THE TASK:
Which lines of the entries below run from the one holding "w - f(p(n)) \rvert < \varepsilon$" to the one holding "< \delta \to f(x)", inclusive? Set down exactly those lines and no others.

Top of DATASET EXTRACT

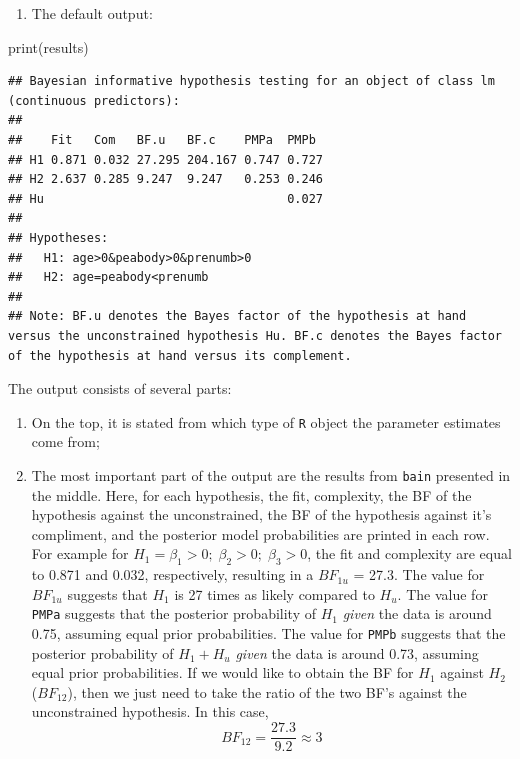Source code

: \documentclass[
]{book}
\newenvironment{Shaded}{\begin{snugshade}}{\end{snugshade}}
\newcommand{\FunctionTok}[1]{\textcolor[rgb]{0.00,0.00,0.00}{#1}}
\newcommand{\NormalTok}[1]{#1}
\providecommand{\tightlist}{%
  \setlength{\itemsep}{0pt}\setlength{\parskip}{0pt}}
\begin{document}
\begin{enumerate}
\def\labelenumi{(\arabic{enumi})}
\tightlist
\item
  The default output:
\end{enumerate}

\begin{Shaded}
\begin{Highlighting}[]
\FunctionTok{print}\NormalTok{(results)}
\end{Highlighting}
\end{Shaded}

\begin{verbatim}
## Bayesian informative hypothesis testing for an object of class lm (continuous predictors):
## 
##    Fit   Com   BF.u   BF.c    PMPa  PMPb 
## H1 0.871 0.032 27.295 204.167 0.747 0.727
## H2 2.637 0.285 9.247  9.247   0.253 0.246
## Hu                                  0.027
## 
## Hypotheses:
##   H1: age>0&peabody>0&prenumb>0
##   H2: age=peabody<prenumb
## 
## Note: BF.u denotes the Bayes factor of the hypothesis at hand versus the unconstrained hypothesis Hu. BF.c denotes the Bayes factor of the hypothesis at hand versus its complement.
\end{verbatim}

The output consists of several parts:

\begin{enumerate}
\def\labelenumi{(\alph{enumi})}
\tightlist
\item
  On the top, it is stated from which type of \texttt{R} object the parameter estimates come from;
\item
  The most important part of the output are the results from \texttt{bain} presented in the middle. Here, for each hypothesis, the fit, complexity, the BF of the hypothesis against the unconstrained, the BF of the hypothesis against it's compliment, and the posterior model probabilities are printed in each row. For example for \(H_1 =\beta_1 > 0;\; \beta_2 > 0;\; \beta_3 >0\), the fit and complexity are equal to 0.871 and 0.032, respectively, resulting in a \(BF_{1u}\) = 27.3. The value for \(BF_{1u}\) suggests that \(H_1\) is 27 times as likely compared to \(H_u\). The value for \texttt{PMPa} suggests that the posterior probability of \(H_1\) \emph{given} the data is around 0.75, assuming equal prior probabilities. The value for \texttt{PMPb} suggests that the posterior probability of \(H_1 + H_u\) \emph{given} the data is around 0.73, assuming equal prior probabilities. If we would like to obtain the BF for \(H_1\) against \(H_2\) (\(BF_{12}\)), then we just need to take the ratio of the two BF's against the unconstrained hypothesis. In this case, \[BF_{12} = \frac{27.3}{9.2} \approx 3\]
\end{enumerate}
\end{document}
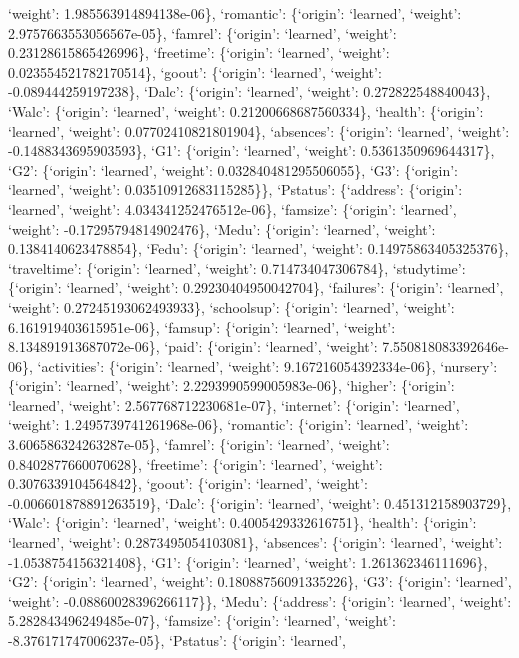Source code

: \documentclass[
]{article}
\begin{document}
`weight': 1.985563914894138e-06\}, `romantic': \{`origin': `learned',
`weight': 2.9757663553056567e-05\}, `famrel': \{`origin': `learned',
`weight': 0.23128615865426996\}, `freetime': \{`origin': `learned',
`weight': 0.023554521782170514\}, `goout': \{`origin': `learned',
`weight': -0.089444259197238\}, `Dalc': \{`origin': `learned', `weight':
0.272822548840043\}, `Walc': \{`origin': `learned', `weight':
0.21200668687560334\}, `health': \{`origin': `learned', `weight':
0.07702410821801904\}, `absences': \{`origin': `learned', `weight':
-0.1488343695903593\}, `G1': \{`origin': `learned', `weight':
0.5361350969644317\}, `G2': \{`origin': `learned', `weight':
0.032840481295506055\}, `G3': \{`origin': `learned', `weight':
0.03510912683115285\}\}, `Pstatus': \{`address': \{`origin': `learned',
`weight': 4.034341252476512e-06\}, `famsize': \{`origin': `learned',
`weight': -0.17295794814902476\}, `Medu': \{`origin': `learned',
`weight': 0.1384140623478854\}, `Fedu': \{`origin': `learned', `weight':
0.14975863405325376\}, `traveltime': \{`origin': `learned', `weight':
0.714734047306784\}, `studytime': \{`origin': `learned', `weight':
0.29230404950042704\}, `failures': \{`origin': `learned', `weight':
0.27245193062493933\}, `schoolsup': \{`origin': `learned', `weight':
6.161919403615951e-06\}, `famsup': \{`origin': `learned', `weight':
8.134891913687072e-06\}, `paid': \{`origin': `learned', `weight':
7.550818083392646e-06\}, `activities': \{`origin': `learned', `weight':
9.167216054392334e-06\}, `nursery': \{`origin': `learned', `weight':
2.2293990599005983e-06\}, `higher': \{`origin': `learned', `weight':
2.567768712230681e-07\}, `internet': \{`origin': `learned', `weight':
1.2495739741261968e-06\}, `romantic': \{`origin': `learned', `weight':
3.606586324263287e-05\}, `famrel': \{`origin': `learned', `weight':
0.8402877660070628\}, `freetime': \{`origin': `learned', `weight':
0.3076339104564842\}, `goout': \{`origin': `learned', `weight':
-0.006601878891263519\}, `Dalc': \{`origin': `learned', `weight':
0.451312158903729\}, `Walc': \{`origin': `learned', `weight':
0.4005429332616751\}, `health': \{`origin': `learned', `weight':
0.2873495054103081\}, `absences': \{`origin': `learned', `weight':
-1.0538754156321408\}, `G1': \{`origin': `learned', `weight':
1.261362346111696\}, `G2': \{`origin': `learned', `weight':
0.18088756091335226\}, `G3': \{`origin': `learned', `weight':
-0.08860028396266117\}\}, `Medu': \{`address': \{`origin': `learned',
`weight': 5.282843496249485e-07\}, `famsize': \{`origin': `learned',
`weight': -8.376171747006237e-05\}, `Pstatus': \{`origin': `learned',
\end{document}
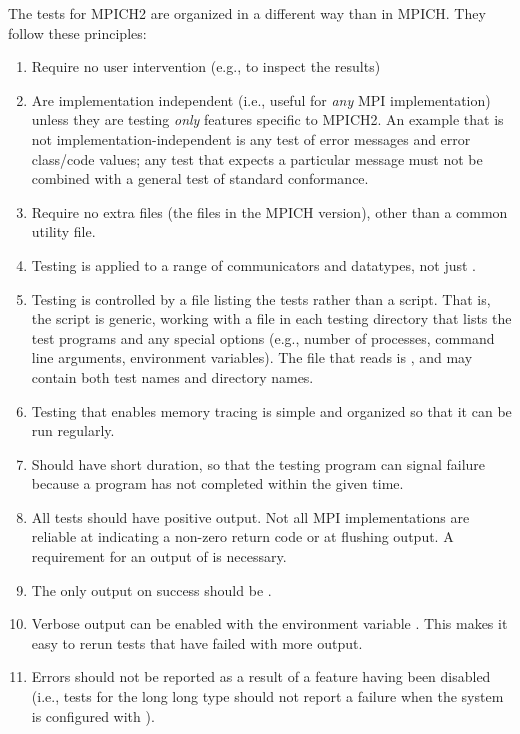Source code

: \documentclass{article}
\begin{document}
The tests for MPICH2 are organized in a different way than in MPICH. They
follow these principles:
\begin{enumerate}
\item Require no user intervention (e.g., to inspect the results)
\item Are implementation independent (i.e., useful for
\emph{any} MPI implementation) unless they are testing \emph{only}
features specific to MPICH2.  An example that is not
implementation-independent is any test of error messages
and error class/code values; any test that expects a particular
message must not be combined with a general test of standard
conformance.
\item Require no extra files (the  files in the MPICH
version), other than a common utility file.
\item Testing is applied to a range of communicators and
datatypes, not just .  
\item Testing is controlled by a file listing the tests rather
than a script.  That is, the script  is generic,
working with a file in each testing directory that lists the test
programs and any special options (e.g., number of processes, command
line arguments, environment variables).  The file that 
reads is , and may contain both test names and
directory names.  
\item Testing that enables memory tracing is simple and
organized so that it can be run regularly.
\item Should have short duration, so that the testing program can
signal failure because a program has not completed within the given
time.
\item All tests should have positive output.  Not all MPI
implementations are reliable at indicating a non-zero return code or at
flushing output.  A requirement for an output of  is
necessary. 
\item The only output on success should be .
\item Verbose output can be enabled with the environment variable
  .  This makes 
  it easy to rerun tests that have failed with more output.
\item Errors should not be reported as a result of a feature
having been disabled (i.e., tests for the long long type should not
report a failure when the system is configured with
).
\end{enumerate}
\end{document}
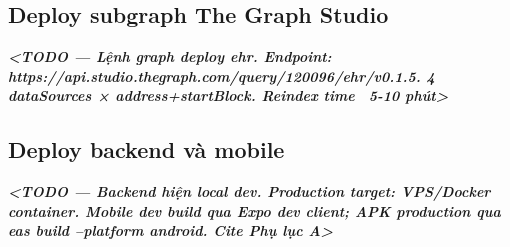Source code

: \documentclass[../DoAn]{subfiles}
\begin{document}
\subsection{Deploy subgraph The Graph Studio}
\textit{\textbf{<TODO — Lệnh graph deploy ehr. Endpoint: https://api.studio.thegraph.com/query/120096/ehr/v0.1.5. 4 dataSources × address+startBlock. Reindex time ~5-10 phút>}}

\subsection{Deploy backend và mobile}
\textit{\textbf{<TODO — Backend hiện local dev. Production target: VPS/Docker container. Mobile dev build qua Expo dev client; APK production qua eas build --platform android. Cite Phụ lục A>}}
\end{document}
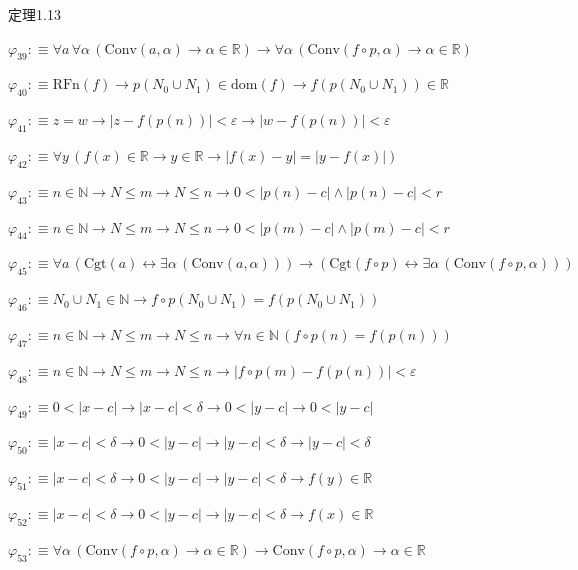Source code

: \begin{fullproof}{定理1.13}
\begin{abbrevlist}
\item $\varphi_{39} :\equiv \forall a\,\forall \alpha\,(\mathrm{Conv}(a,\alpha) \to \alpha \in \mathbb{R}) \to \forall \alpha\,(\mathrm{Conv}(f \circ p,\alpha) \to \alpha \in \mathbb{R})$
\item $\varphi_{40} :\equiv \mathrm{RFn}(f) \to p(N_{0} \cup N_{1}) \in \mathrm{dom}(f) \to f(p(N_{0} \cup N_{1})) \in \mathbb{R}$
\item $\varphi_{41} :\equiv z = w \to \lvert z - f(p(n)) \rvert < \varepsilon \to \lvert w - f(p(n)) \rvert < \varepsilon$
\item $\varphi_{42} :\equiv \forall y\,(f(x) \in \mathbb{R} \to y \in \mathbb{R} \to \lvert f(x) - y \rvert = \lvert y - f(x) \rvert)$
\item $\varphi_{43} :\equiv n \in \mathbb{N} \to N \leq m \to N \leq n \to 0 < \lvert p(n) - c \rvert \land \lvert p(n) - c \rvert < r$
\item $\varphi_{44} :\equiv n \in \mathbb{N} \to N \leq m \to N \leq n \to 0 < \lvert p(m) - c \rvert \land \lvert p(m) - c \rvert < r$
\item $\varphi_{45} :\equiv \forall a\,(\mathrm{Cgt}(a) \leftrightarrow \exists \alpha\,(\mathrm{Conv}(a,\alpha))) \to (\mathrm{Cgt}(f \circ p) \leftrightarrow \exists \alpha\,(\mathrm{Conv}(f \circ p,\alpha)))$
\item $\varphi_{46} :\equiv N_{0} \cup N_{1} \in \mathbb{N} \to f \circ p(N_{0} \cup N_{1}) = f(p(N_{0} \cup N_{1}))$
\item $\varphi_{47} :\equiv n \in \mathbb{N} \to N \leq m \to N \leq n \to \forall n \in \mathbb{N}\,(f \circ p(n) = f(p(n)))$
\item $\varphi_{48} :\equiv n \in \mathbb{N} \to N \leq m \to N \leq n \to \lvert f \circ p(m) - f(p(n)) \rvert < \varepsilon$
\item $\varphi_{49} :\equiv 0 < \lvert x - c \rvert \to \lvert x - c \rvert < \delta \to 0 < \lvert y - c \rvert \to 0 < \lvert y - c \rvert$
\item $\varphi_{50} :\equiv \lvert x - c \rvert < \delta \to 0 < \lvert y - c \rvert \to \lvert y - c \rvert < \delta \to \lvert y - c \rvert < \delta$
\item $\varphi_{51} :\equiv \lvert x - c \rvert < \delta \to 0 < \lvert y - c \rvert \to \lvert y - c \rvert < \delta \to f(y) \in \mathbb{R}$
\item $\varphi_{52} :\equiv \lvert x - c \rvert < \delta \to 0 < \lvert y - c \rvert \to \lvert y - c \rvert < \delta \to f(x) \in \mathbb{R}$
\item $\varphi_{53} :\equiv \forall \alpha\,(\mathrm{Conv}(f \circ p,\alpha) \to \alpha \in \mathbb{R}) \to \mathrm{Conv}(f \circ p,\alpha) \to \alpha \in \mathbb{R}$

\end{abbrevlist}
\end{fullproof}
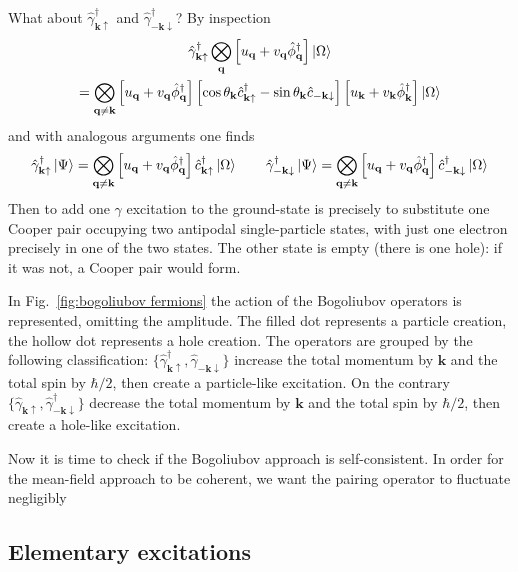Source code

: What about $\hat{\gamma}_{\mathbf{k}\uparrow}^\dagger$ and $\hat{\gamma}_{-\mathbf{k}\downarrow}^\dagger$? By inspection
\begin{multline*}
	\hat{\gamma}_{\mathbf{k}\uparrow}^\dagger \bigotimes_\mathbf{q} \left[{u_\mathbf{q} + v_\mathbf{q} \hat{\phi}_\mathbf{q}^\dagger}\right] \ket{\Omega} \\ = \bigotimes_{\mathbf{q}\neq\mathbf{k}} \left[{u_\mathbf{q} + v_\mathbf{q} \hat{\phi}_\mathbf{q}^\dagger}\right] \left[{\cos\theta_\mathbf{k} \hat{c}_{\mathbf{k}\uparrow}^\dagger - \sin\theta_\mathbf{k} \hat{c}_{-\mathbf{k}\downarrow}}\right] \left[{u_\mathbf{k} + v_\mathbf{k} \hat{\phi}_\mathbf{k}^\dagger}\right] \ket{\Omega}
\end{multline*}
and with analogous arguments one finds
\[
	\hat{\gamma}_{\mathbf{k}\uparrow}^\dagger \ket{\Psi} = \bigotimes_{\mathbf{q}\neq\mathbf{k}} \left[{u_\mathbf{q} + v_\mathbf{q} \hat{\phi}_\mathbf{q}^\dagger}\right] \hat{c}_{\mathbf{k}\uparrow}^\dagger \ket{\Omega}
	\qquad
	\hat{\gamma}_{-\mathbf{k}\downarrow}^\dagger \ket{\Psi} = \bigotimes_{\mathbf{q}\neq\mathbf{k}} \left[{u_\mathbf{q} + v_\mathbf{q} \hat{\phi}_\mathbf{q}^\dagger}\right] \hat{c}_{-\mathbf{k}\downarrow}^\dagger \ket{\Omega}
\]
Then to add one $\gamma$ excitation to the ground-state is precisely to substitute one Cooper pair occupying two antipodal single-particle states, with just one electron precisely in one of the two states. The other state is empty (there is one hole): if it was not, a Cooper pair would form.

In Fig.~\ref{fig:bogoliubov fermions} the action of the Bogoliubov operators is represented, omitting the amplitude. The filled dot represents a particle creation, the hollow dot represents a hole creation. The operators are grouped by the following classification: $\lbrace \hat{\gamma}_{\mathbf{k}\uparrow}^\dagger, \hat{\gamma}_{-\mathbf{k}\downarrow} \rbrace$ increase the total momentum by $\mathbf{k}$ and the total spin by $\hbar/2$, then create a particle-like excitation. On the contrary $\lbrace \hat{\gamma}_{\mathbf{k}\uparrow}, \hat{\gamma}_{-\mathbf{k}\downarrow}^\dagger \rbrace$  decrease the total momentum by $\mathbf{k}$ and the total spin by $\hbar/2$, then create a hole-like excitation. 

{\color{red}Now it is time to check if the Bogoliubov approach is self-consistent. In order for the mean-field approach to be coherent, we want the pairing operator to fluctuate negligibly}

\subsection{Elementary excitations}\label{subsec:elementary excitations}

Bottom of DATASET EXTRACT

SOLUTION TO THIS TASK:
\item $\varphi_{41} :\equiv z = w \to \lvert z - f(p(n)) \rvert < \varepsilon \to \lvert w - f(p(n)) \rvert < \varepsilon$
\item $\varphi_{42} :\equiv \forall y\,(f(x) \in \mathbb{R} \to y \in \mathbb{R} \to \lvert f(x) - y \rvert = \lvert y - f(x) \rvert)$
\item $\varphi_{43} :\equiv n \in \mathbb{N} \to N \leq m \to N \leq n \to 0 < \lvert p(n) - c \rvert \land \lvert p(n) - c \rvert < r$
\item $\varphi_{44} :\equiv n \in \mathbb{N} \to N \leq m \to N \leq n \to 0 < \lvert p(m) - c \rvert \land \lvert p(m) - c \rvert < r$
\item $\varphi_{45} :\equiv \forall a\,(\mathrm{Cgt}(a) \leftrightarrow \exists \alpha\,(\mathrm{Conv}(a,\alpha))) \to (\mathrm{Cgt}(f \circ p) \leftrightarrow \exists \alpha\,(\mathrm{Conv}(f \circ p,\alpha)))$
\item $\varphi_{46} :\equiv N_{0} \cup N_{1} \in \mathbb{N} \to f \circ p(N_{0} \cup N_{1}) = f(p(N_{0} \cup N_{1}))$
\item $\varphi_{47} :\equiv n \in \mathbb{N} \to N \leq m \to N \leq n \to \forall n \in \mathbb{N}\,(f \circ p(n) = f(p(n)))$
\item $\varphi_{48} :\equiv n \in \mathbb{N} \to N \leq m \to N \leq n \to \lvert f \circ p(m) - f(p(n)) \rvert < \varepsilon$
\item $\varphi_{49} :\equiv 0 < \lvert x - c \rvert \to \lvert x - c \rvert < \delta \to 0 < \lvert y - c \rvert \to 0 < \lvert y - c \rvert$
\item $\varphi_{50} :\equiv \lvert x - c \rvert < \delta \to 0 < \lvert y - c \rvert \to \lvert y - c \rvert < \delta \to \lvert y - c \rvert < \delta$
\item $\varphi_{51} :\equiv \lvert x - c \rvert < \delta \to 0 < \lvert y - c \rvert \to \lvert y - c \rvert < \delta \to f(y) \in \mathbb{R}$
\item $\varphi_{52} :\equiv \lvert x - c \rvert < \delta \to 0 < \lvert y - c \rvert \to \lvert y - c \rvert < \delta \to f(x) \in \mathbb{R}$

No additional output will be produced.